Legal Costs Mount in Battle against Poultry Plant

NORTH CAROLINA, US - Legal battles to prevent a new poultry plant in Nash County has so far cost taxpayers more than $1 million.
calendar icon 18 July 2011
clock icon 5 minute read

Several court cases linked to a controversial Sanderson Farms poultry processing plant site have placed substantial dents in the wallets of Nash County and the city of Wilson, reports Rocky Mountain Telegram.

More than $1.1 million in taxpayers' money has been spent on litigation and environmental studies between the two local government entities over two lawsuits. Sanderson Farms, based in Laurel, Mississippi, wants to build a second North Carolina poultry processing plant – a 180,000-square-foot facility proposed for a nearly 150-acre tract at the intersection of Interstate 95 and N.C. 97.

Nash County officials said the corridor was re-zoned for industrial use to serve as an area for any large industry that wants to relocate to the region, pointing out that the land has prime access to utilities and major highways. Wilson officials – along with 34 landowners from Nash and Wilson counties – have vowed to keep the company away from the corridor, citing possible environmental damage to the protected watershed.

A Pitt County judge recently dismissed two lawsuits designed to prevent Sanderson from building. Landowners in the area and the city of Wilson have not said whether they plan to appeal.

Wilson attorney, Jim Cauley, said city officials have turned to specialised legal counsel and technical experts to advise the Wilson City Council on potential environmental impacts and to handle related court proceedings. To date, Wilson has spent $587,668 on this effort, he said.

That total includes approximately $314,095 to challenge the initial and the second re-zonings. Those costs also include court reporters' charges in the re-zoning cases.

Mr Cauley said Wilson officials have not paid any of the attorney fees incurred by the landowners. The rest of the city's costs, $273,573, have been spent in connection with the environmental issues, rather than the zoning issues, he said.

In a prepared statement, he said: "Since November 2010, the city of Wilson has been working to defend its priceless water supply from adverse impacts anticipated from chicken operations."

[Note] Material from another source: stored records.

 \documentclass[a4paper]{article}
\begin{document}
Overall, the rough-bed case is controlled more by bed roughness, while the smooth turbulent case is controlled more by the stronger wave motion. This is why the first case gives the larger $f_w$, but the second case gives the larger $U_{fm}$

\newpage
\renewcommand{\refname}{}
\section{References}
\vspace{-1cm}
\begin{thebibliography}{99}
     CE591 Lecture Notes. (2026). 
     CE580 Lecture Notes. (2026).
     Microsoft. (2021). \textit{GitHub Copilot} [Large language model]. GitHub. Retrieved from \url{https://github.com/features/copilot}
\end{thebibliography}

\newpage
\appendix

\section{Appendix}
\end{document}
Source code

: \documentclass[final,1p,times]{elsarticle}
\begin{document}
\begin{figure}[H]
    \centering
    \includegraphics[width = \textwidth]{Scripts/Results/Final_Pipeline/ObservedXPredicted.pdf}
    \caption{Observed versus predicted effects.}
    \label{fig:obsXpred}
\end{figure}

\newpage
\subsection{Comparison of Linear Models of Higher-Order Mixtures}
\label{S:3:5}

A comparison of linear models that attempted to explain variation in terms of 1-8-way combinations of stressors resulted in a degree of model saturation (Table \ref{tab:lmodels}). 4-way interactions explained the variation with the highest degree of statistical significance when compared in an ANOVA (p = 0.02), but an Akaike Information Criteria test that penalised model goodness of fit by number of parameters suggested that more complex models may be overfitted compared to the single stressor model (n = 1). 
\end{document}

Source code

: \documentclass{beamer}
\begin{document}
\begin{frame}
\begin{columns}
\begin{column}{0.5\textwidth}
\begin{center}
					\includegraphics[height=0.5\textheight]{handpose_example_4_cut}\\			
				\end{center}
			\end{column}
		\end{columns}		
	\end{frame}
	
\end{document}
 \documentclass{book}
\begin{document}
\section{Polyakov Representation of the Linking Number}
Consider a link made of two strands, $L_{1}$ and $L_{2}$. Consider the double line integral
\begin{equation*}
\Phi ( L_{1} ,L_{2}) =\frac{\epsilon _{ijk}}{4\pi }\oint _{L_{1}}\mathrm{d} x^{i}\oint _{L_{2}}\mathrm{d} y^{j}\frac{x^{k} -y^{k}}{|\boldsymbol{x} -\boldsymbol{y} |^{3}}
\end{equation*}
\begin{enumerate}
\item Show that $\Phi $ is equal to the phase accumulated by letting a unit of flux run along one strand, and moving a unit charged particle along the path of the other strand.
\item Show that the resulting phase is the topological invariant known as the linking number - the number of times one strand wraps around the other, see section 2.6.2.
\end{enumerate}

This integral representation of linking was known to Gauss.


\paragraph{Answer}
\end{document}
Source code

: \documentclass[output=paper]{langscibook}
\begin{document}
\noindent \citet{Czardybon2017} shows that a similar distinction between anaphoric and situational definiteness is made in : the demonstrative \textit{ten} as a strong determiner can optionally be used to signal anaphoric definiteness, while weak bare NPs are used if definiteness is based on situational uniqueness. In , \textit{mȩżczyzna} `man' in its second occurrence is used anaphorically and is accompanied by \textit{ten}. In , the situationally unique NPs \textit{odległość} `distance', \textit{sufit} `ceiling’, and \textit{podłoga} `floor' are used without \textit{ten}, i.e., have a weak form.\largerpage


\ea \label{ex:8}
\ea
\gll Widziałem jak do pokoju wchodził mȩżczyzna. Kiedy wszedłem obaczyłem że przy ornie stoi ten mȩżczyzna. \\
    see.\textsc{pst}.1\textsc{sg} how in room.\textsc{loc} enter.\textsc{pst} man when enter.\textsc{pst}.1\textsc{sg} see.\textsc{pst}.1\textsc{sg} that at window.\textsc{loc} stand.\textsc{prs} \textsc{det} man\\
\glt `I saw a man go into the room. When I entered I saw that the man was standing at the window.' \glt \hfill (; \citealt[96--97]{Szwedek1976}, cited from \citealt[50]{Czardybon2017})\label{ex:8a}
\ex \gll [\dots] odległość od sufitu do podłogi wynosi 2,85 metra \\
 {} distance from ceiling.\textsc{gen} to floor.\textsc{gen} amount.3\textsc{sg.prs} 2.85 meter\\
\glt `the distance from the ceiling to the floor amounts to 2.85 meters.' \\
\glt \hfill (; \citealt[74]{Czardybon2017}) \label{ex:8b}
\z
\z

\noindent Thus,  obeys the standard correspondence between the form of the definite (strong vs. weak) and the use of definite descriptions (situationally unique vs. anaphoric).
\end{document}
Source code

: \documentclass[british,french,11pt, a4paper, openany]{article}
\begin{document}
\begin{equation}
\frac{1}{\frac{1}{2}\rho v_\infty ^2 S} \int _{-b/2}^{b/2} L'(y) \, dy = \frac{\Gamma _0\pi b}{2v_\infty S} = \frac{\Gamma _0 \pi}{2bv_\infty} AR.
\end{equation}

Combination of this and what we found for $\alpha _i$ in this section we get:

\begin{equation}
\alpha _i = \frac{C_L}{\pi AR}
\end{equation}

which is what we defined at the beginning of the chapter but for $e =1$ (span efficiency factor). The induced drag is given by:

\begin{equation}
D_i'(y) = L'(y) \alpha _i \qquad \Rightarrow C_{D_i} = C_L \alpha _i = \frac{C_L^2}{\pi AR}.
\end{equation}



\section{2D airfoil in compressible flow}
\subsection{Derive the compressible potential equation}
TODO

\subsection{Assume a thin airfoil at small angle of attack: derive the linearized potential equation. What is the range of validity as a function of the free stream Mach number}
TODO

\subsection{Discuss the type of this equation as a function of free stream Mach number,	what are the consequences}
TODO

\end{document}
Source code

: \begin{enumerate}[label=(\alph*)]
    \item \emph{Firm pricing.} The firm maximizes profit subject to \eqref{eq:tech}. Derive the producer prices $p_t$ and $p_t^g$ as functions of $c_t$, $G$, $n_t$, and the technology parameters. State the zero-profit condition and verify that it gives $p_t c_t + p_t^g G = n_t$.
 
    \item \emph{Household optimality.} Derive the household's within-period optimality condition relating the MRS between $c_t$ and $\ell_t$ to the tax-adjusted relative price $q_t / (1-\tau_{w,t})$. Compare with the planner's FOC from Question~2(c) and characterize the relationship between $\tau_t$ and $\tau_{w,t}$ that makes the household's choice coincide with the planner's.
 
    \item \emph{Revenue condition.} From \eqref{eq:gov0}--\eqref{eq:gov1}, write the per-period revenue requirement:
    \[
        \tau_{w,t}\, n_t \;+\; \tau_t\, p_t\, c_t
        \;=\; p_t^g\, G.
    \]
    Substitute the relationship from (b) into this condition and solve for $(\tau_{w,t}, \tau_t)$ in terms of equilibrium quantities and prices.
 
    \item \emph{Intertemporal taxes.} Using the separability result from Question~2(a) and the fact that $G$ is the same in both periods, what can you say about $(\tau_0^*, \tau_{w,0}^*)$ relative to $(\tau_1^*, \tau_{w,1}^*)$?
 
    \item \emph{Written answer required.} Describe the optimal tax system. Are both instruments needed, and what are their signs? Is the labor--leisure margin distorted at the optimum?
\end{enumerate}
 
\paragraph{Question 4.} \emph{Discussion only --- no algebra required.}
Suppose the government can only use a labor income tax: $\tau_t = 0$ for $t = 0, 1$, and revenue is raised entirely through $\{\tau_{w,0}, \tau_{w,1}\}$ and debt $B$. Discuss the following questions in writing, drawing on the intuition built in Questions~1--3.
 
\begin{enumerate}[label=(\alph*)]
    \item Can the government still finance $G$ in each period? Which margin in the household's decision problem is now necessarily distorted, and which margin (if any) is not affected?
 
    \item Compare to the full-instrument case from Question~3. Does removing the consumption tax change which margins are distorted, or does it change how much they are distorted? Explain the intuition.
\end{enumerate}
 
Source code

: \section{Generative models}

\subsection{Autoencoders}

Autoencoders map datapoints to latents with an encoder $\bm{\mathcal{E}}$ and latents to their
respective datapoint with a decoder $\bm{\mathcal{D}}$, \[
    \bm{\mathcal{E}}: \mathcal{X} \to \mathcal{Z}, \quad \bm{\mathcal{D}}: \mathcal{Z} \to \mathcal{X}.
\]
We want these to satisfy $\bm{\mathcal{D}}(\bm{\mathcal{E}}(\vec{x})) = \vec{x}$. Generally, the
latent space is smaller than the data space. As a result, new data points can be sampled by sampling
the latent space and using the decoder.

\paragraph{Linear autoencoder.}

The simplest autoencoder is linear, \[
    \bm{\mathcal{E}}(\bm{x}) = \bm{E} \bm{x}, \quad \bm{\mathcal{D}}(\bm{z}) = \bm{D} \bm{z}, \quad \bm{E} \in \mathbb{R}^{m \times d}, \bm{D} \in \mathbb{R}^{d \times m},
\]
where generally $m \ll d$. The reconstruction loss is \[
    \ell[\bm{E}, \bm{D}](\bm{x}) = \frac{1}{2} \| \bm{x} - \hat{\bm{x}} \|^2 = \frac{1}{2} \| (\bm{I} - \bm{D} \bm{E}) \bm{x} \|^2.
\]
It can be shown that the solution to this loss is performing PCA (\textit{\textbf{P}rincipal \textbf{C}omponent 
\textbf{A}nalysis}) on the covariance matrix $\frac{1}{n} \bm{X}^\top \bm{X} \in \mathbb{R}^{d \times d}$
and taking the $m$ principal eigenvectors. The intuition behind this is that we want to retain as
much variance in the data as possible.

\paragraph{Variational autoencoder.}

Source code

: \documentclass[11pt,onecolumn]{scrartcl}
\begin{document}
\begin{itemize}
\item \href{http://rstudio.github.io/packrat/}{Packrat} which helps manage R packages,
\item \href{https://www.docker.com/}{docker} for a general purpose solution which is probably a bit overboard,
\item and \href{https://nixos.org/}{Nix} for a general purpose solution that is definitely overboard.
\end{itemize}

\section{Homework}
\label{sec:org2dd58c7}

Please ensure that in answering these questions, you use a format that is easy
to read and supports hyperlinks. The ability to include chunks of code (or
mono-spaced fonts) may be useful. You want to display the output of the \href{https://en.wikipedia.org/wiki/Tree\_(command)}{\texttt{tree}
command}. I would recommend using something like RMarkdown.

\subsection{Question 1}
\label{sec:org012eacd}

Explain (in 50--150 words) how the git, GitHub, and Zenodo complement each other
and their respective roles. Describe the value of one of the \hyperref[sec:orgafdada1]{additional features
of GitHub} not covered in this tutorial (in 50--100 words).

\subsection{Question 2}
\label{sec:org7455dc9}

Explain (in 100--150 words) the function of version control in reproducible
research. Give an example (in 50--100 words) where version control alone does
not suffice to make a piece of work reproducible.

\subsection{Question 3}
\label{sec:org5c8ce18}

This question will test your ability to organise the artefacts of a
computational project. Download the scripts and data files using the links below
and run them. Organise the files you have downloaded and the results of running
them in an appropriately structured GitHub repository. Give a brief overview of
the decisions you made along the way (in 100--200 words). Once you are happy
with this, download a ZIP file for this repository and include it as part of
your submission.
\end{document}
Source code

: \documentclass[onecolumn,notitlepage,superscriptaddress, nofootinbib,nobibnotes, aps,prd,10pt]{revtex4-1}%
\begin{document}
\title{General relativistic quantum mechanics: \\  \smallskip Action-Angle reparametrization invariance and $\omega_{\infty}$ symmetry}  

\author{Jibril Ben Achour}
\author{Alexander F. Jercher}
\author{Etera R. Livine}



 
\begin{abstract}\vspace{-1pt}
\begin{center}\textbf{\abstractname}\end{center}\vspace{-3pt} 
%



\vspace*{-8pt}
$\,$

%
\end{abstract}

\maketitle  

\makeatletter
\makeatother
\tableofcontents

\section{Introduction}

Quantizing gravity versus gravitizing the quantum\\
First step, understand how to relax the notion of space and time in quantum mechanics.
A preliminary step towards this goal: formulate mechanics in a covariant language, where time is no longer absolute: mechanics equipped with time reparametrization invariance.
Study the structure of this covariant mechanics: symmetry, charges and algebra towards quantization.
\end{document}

Regarding the money spent on litigation, Wilson City Manager, Grant Goings, said in a prepared statement: "Some things are always worth fighting for, regardless of the cost. (Wilson) City Council has clearly stated that our water supply is one of them."

The Wilson City Council last year voted to spend as much as $1 million to pay for litigation against the proposed plant. Wilson's litigation costs do not include amounts paid by the 34 landowners who also brought claims against Nash County.

Mr Goings said in a prepared statement: "Wilson would like to see this issue resolved and initiated compromise discussions back in February of this year. We remain open to compromise that protects our environment."

Nash County has spent approximately $459,406 on legal fees, trying to ward off opposition from Wilson over allegations of contract zoning. Nash financial officials said $475,000 originally was budgeted to cover the costs for litigation.

There are additional costs – $23,597 for engineering fees associated with the project's development costs; $88,180 for collaboration with the Raleigh-based engineering firm Wooten Company on the project’s draft environmental impact statement; and $33,121 for grant application and other administrative costs. The grand total is $144,900.

In a recent Rocky Mountain Telegram interview, Nash County Manager, Bob Murphy said it is a shame that Wilson and Nash County taxpayers have to spend those amounts of money for attorneys.

Mr Murphy commented: "The way we look at it was, we really didn't have a choice in the matter. We were sued by the city of Wilson and other plaintiffs. What they challenged was our right to zone property.

"What we do know is that we have 150 acres on Highway 97 – a highway with significant capacity, located within a mile of an interchange on a major interstate that is prime industrial property. We think we are entirely in our rights to rezone that property for industry. We're not going to allow the city of Wilson to control our destiny in a large area of Nash County. We have to vigorously defend our right to develop in Nash County."